Zinc is also good for PCOS because it can lower insulin levels. Zinc is involved in the synthesis, storage, and release of insulin. Low levels of zinc have also been shown in those with type 2 diabetes. It is believed that insulin binds to zinc to help it attach to cell insulin receptors to allow glucose to enter cells. Women with PCOS who were insulin resistant had lower levels of zinc when compared to PCOS women without insulin resistance.

Signs you have Zinc Deficiency

Zinc deficiency symptoms vary but may include:

  • Growth and development problems
  • Infertility
  • Hair loss
  • Diarrhea
  • Skin conditions (acne, boils, dermatitis)
  • Loss of appetite
  • Weight loss
  • Delayed wound healing
  • Poor immune function
  • Frequent colds
  • Taste changes
  • Mental slowness

How Much Zinc is recommended?

Zinc levels can be measured in the blood.
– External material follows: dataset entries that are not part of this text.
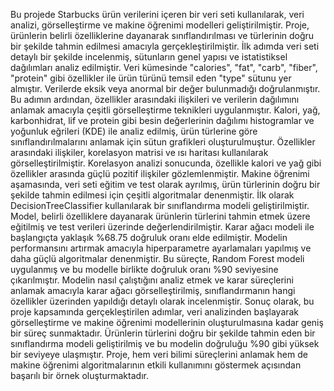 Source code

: Bu projede Starbucks ürün verilerini içeren bir veri seti kullanılarak, veri analizi, görselleştirme ve makine öğrenimi modelleri geliştirilmiştir. Proje, ürünlerin belirli özelliklerine dayanarak sınıflandırılması ve türlerinin doğru bir şekilde tahmin edilmesi amacıyla gerçekleştirilmiştir. İlk adımda veri seti detaylı bir şekilde incelenmiş, sütunların genel yapısı ve istatistiksel dağılımları analiz edilmiştir. Veri kümesinde "calories", "fat", "carb", "fiber", "protein" gibi özellikler ile ürün türünü temsil eden "type" sütunu yer almıştır. Verilerde eksik veya anormal bir değer bulunmadığı doğrulanmıştır. Bu adımın ardından, özellikler arasındaki ilişkileri ve verilerin dağılımını anlamak amacıyla çeşitli görselleştirme teknikleri uygulanmıştır. Kalori, yağ, karbonhidrat, lif ve protein gibi besin değerlerinin dağılımı histogramlar ve yoğunluk eğrileri (KDE) ile analiz edilmiş, ürün türlerine göre sınıflandırılmalarını anlamak için sütun grafikleri oluşturulmuştur. Özellikler arasındaki ilişkiler, korelasyon matrisi ve ısı haritası kullanılarak görselleştirilmiştir. Korelasyon analizi sonucunda, özellikle kalori ve yağ gibi özellikler arasında güçlü pozitif ilişkiler gözlemlenmiştir.
Makine öğrenimi aşamasında, veri seti eğitim ve test olarak ayrılmış, ürün türlerinin doğru bir şekilde tahmin edilmesi için çeşitli algoritmalar denenmiştir. İlk olarak DecisionTreeClassifier kullanılarak bir sınıflandırma modeli geliştirilmiştir. Model, belirli özelliklere dayanarak ürünlerin türlerini tahmin etmek üzere eğitilmiş ve test verileri üzerinde değerlendirilmiştir. Karar ağacı modeli ile başlangıçta yaklaşık %68.75 doğruluk oranı elde edilmiştir. Modelin performansını artırmak amacıyla hiperparametre ayarlamaları yapılmış ve daha güçlü algoritmalar denenmiştir. Bu süreçte, Random Forest modeli uygulanmış ve bu modelle birlikte doğruluk oranı %90 seviyesine çıkarılmıştır. Modelin nasıl çalıştığını analiz etmek ve karar süreçlerini anlamak amacıyla karar ağacı görselleştirilmiş, sınıflandırmanın hangi özellikler üzerinden yapıldığı detaylı olarak incelenmiştir.
Sonuç olarak, bu proje kapsamında gerçekleştirilen adımlar, veri analizinden başlayarak görselleştirme ve makine öğrenimi modellerinin oluşturulmasına kadar geniş bir süreç sunmaktadır. Ürünlerin türlerini doğru bir şekilde tahmin eden bir sınıflandırma modeli geliştirilmiş ve bu modelin doğruluğu %90 gibi yüksek bir seviyeye ulaşmıştır. Proje, hem veri bilimi süreçlerini anlamak hem de makine öğrenimi algoritmalarının etkili kullanımını göstermek açısından başarılı bir örnek oluşturmaktadır.
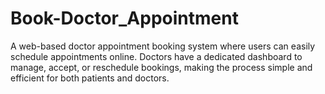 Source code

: # Book-Doctor_Appointment
A web-based doctor appointment booking system where users can easily schedule appointments online. Doctors have a dedicated dashboard to manage, accept, or reschedule bookings, making the process simple and efficient for both patients and doctors.
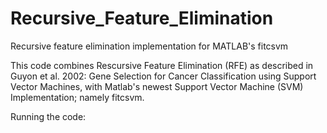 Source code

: # Recursive_Feature_Elimination
Recursive feature elimination implementation for MATLAB's fitcsvm

This code combines Rescursive Feature Elimination (RFE) as described in Guyon et al. 2002: Gene Selection for Cancer 
Classification using Support Vector Machines, with Matlab's newest Support Vector Machine (SVM) Implementation; namely fitcsvm.

Running the code:
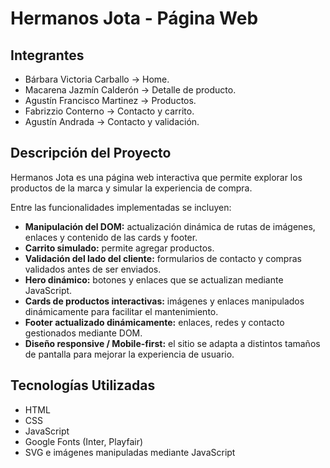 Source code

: # Hermanos Jota - Página Web

## Integrantes
- Bárbara Victoria Carballo -> Home.
- Macarena Jazmín Calderón -> Detalle de producto.
- Agustín Francisco Martinez -> Productos.
- Fabrizzio Conterno -> Contacto y carrito.
- Agustín Andrada -> Contacto y validación.

## Descripción del Proyecto
Hermanos Jota es una página web interactiva que permite explorar los productos de la marca y simular la experiencia de compra.  

Entre las funcionalidades implementadas se incluyen:

- **Manipulación del DOM:** actualización dinámica de rutas de imágenes, enlaces y contenido de las cards y footer.  
- **Carrito simulado:** permite agregar productos.
- **Validación del lado del cliente:** formularios de contacto y compras validados antes de ser enviados.  
- **Hero dinámico:** botones y enlaces que se actualizan mediante JavaScript.  
- **Cards de productos interactivas:** imágenes y enlaces manipulados dinámicamente para facilitar el mantenimiento.  
- **Footer actualizado dinámicamente:** enlaces, redes y contacto gestionados mediante DOM.  
- **Diseño responsive / Mobile-first:** el sitio se adapta a distintos tamaños de pantalla para mejorar la experiencia de usuario.  

## Tecnologías Utilizadas
- HTML  
- CSS  
- JavaScript  
- Google Fonts (Inter, Playfair)  
- SVG e imágenes manipuladas mediante JavaScript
The recommended daily amount of zinc for adult women is 6.8 mg daily, however, this amount may be insufficient for women with PCOS or those with a zinc deficiency.

Supplementing with zinc is well tolerated. No side effects were reported in PCOS women who supplemented with 50 mg zinc for 2 months. Taking zinc with food can minimize effects. Therapeutic amounts based on the studies above are 30 mg to 50 mg daily. Types of zinc to look for include zinc glycinate, citrate, and picolinate.

Zinc is contraindicated in people with hemochromatosis

food sources zinc pcos

Food Sources of Zinc

While oysters are by far the food with the highest amount of zinc, other good food sources include red meat, shellfish, chickpeas, and cashews.

Bottom Line

Zinc is important for PCOS. Women with PCOS tend to have lower levels of zinc. This could be caused by a variety of factors including poor diet intake, poor absorption or increased excretion or because women with PCOS require more zinc. Regardless, it may benefit women with PCOS, especially those suffering from the dermatological symptoms of acne, hair loss, and hair growth to increase their diet intake of zinc through whole foods and supplements.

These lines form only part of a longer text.